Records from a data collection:
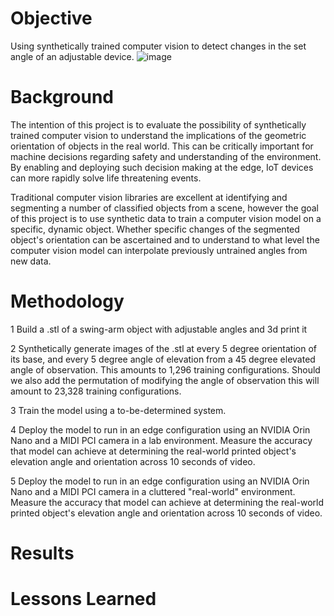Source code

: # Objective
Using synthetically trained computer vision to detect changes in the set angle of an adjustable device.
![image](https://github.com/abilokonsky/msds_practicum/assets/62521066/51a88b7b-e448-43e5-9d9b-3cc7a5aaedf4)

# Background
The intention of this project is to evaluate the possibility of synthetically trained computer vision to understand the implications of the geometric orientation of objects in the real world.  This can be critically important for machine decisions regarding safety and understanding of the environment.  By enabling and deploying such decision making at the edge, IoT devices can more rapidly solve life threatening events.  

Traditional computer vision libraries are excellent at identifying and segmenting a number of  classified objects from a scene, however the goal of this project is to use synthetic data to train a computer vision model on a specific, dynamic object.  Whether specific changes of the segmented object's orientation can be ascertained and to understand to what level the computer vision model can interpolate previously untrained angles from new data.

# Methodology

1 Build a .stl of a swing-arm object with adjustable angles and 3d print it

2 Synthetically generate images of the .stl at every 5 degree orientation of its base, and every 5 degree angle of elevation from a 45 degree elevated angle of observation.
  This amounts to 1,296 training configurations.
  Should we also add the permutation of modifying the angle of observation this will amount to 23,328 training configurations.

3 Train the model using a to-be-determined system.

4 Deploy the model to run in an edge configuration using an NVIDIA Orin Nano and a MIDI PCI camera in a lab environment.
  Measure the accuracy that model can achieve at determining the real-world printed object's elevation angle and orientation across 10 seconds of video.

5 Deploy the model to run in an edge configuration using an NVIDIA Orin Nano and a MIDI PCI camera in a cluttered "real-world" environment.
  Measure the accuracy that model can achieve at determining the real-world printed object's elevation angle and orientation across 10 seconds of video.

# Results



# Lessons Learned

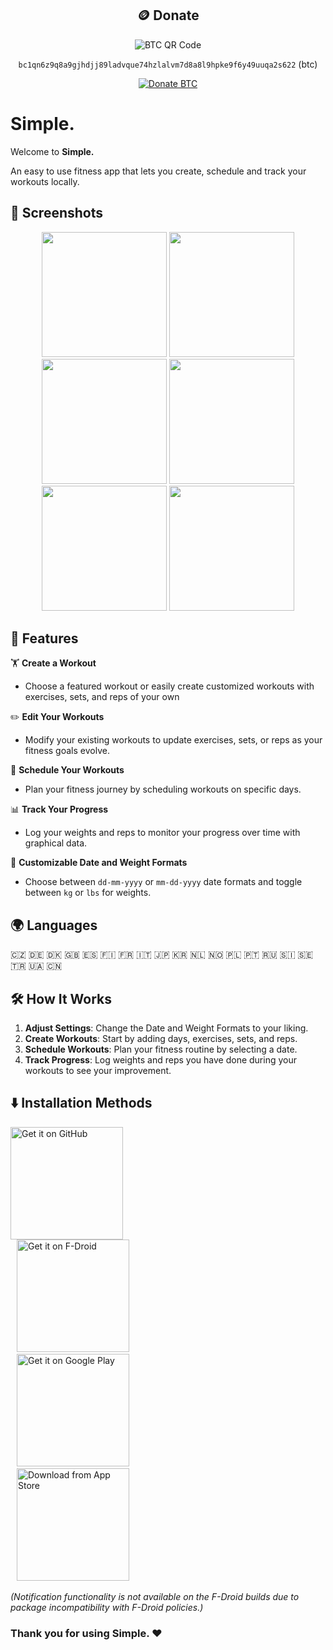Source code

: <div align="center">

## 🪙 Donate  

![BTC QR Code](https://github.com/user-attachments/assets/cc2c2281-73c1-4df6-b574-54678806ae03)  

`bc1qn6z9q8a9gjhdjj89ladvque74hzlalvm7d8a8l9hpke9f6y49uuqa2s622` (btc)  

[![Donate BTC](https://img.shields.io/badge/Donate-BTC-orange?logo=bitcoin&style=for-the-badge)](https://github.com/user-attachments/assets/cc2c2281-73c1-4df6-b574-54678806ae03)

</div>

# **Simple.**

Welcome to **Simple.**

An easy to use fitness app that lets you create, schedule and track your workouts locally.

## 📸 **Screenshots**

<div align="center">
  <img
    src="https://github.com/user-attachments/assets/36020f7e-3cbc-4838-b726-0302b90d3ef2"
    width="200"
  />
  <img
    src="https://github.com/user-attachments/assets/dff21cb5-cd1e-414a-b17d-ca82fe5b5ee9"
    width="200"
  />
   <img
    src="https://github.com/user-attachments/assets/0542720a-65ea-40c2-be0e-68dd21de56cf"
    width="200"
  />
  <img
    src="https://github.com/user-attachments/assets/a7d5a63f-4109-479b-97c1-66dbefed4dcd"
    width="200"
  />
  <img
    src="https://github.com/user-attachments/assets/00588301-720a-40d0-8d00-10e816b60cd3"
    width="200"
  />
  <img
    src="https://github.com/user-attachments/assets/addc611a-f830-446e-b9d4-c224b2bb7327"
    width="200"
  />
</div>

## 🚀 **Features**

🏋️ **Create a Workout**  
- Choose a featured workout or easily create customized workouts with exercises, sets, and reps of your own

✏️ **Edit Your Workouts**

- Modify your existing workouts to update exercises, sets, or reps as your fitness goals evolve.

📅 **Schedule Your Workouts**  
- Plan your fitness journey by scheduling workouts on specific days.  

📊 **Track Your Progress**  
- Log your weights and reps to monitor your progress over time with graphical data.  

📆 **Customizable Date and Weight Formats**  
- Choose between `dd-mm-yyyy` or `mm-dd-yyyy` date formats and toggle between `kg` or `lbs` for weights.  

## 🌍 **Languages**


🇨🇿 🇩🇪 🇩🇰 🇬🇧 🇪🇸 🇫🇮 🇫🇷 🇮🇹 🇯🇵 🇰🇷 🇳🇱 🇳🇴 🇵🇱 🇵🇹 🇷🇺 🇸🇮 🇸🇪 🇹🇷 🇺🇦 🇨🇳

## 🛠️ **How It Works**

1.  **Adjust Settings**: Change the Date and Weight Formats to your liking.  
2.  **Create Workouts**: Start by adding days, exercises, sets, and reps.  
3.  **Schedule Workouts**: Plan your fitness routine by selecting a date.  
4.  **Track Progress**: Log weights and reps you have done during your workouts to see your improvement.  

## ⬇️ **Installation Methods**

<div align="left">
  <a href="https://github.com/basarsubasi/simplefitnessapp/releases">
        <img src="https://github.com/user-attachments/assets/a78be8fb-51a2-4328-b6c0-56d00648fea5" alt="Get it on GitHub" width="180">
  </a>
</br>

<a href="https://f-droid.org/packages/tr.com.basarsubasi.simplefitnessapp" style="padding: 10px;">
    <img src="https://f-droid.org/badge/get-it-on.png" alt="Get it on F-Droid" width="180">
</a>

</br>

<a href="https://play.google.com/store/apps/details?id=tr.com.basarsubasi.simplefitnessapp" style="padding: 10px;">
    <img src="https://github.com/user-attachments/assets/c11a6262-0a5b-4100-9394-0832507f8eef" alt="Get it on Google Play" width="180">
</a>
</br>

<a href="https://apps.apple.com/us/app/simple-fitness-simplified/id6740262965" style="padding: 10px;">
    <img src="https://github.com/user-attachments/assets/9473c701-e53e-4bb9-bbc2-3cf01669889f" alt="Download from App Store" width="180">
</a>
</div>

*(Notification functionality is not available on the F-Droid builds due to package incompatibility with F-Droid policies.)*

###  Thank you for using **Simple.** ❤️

--

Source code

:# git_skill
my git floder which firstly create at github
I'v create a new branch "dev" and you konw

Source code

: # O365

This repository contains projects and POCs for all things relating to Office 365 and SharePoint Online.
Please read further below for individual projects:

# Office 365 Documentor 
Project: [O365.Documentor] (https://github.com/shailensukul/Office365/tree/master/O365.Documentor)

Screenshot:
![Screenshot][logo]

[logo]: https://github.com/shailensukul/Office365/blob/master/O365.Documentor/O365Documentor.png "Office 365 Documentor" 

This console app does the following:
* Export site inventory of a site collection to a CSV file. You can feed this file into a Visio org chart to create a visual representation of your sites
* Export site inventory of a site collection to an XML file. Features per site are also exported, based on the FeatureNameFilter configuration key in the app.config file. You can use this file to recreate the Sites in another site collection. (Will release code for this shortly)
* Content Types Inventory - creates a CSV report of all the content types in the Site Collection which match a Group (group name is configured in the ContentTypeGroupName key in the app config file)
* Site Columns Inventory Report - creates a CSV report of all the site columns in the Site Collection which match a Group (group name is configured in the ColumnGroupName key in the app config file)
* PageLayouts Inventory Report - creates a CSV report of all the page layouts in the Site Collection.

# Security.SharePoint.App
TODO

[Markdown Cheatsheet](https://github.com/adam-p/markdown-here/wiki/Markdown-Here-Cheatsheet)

The problem
Could you find each line in the entries that contains the string "days" and copy it?

Response below
- Plan your fitness journey by scheduling workouts on specific days.  
2.  **Create Workouts**: Start by adding days, exercises, sets, and reps.  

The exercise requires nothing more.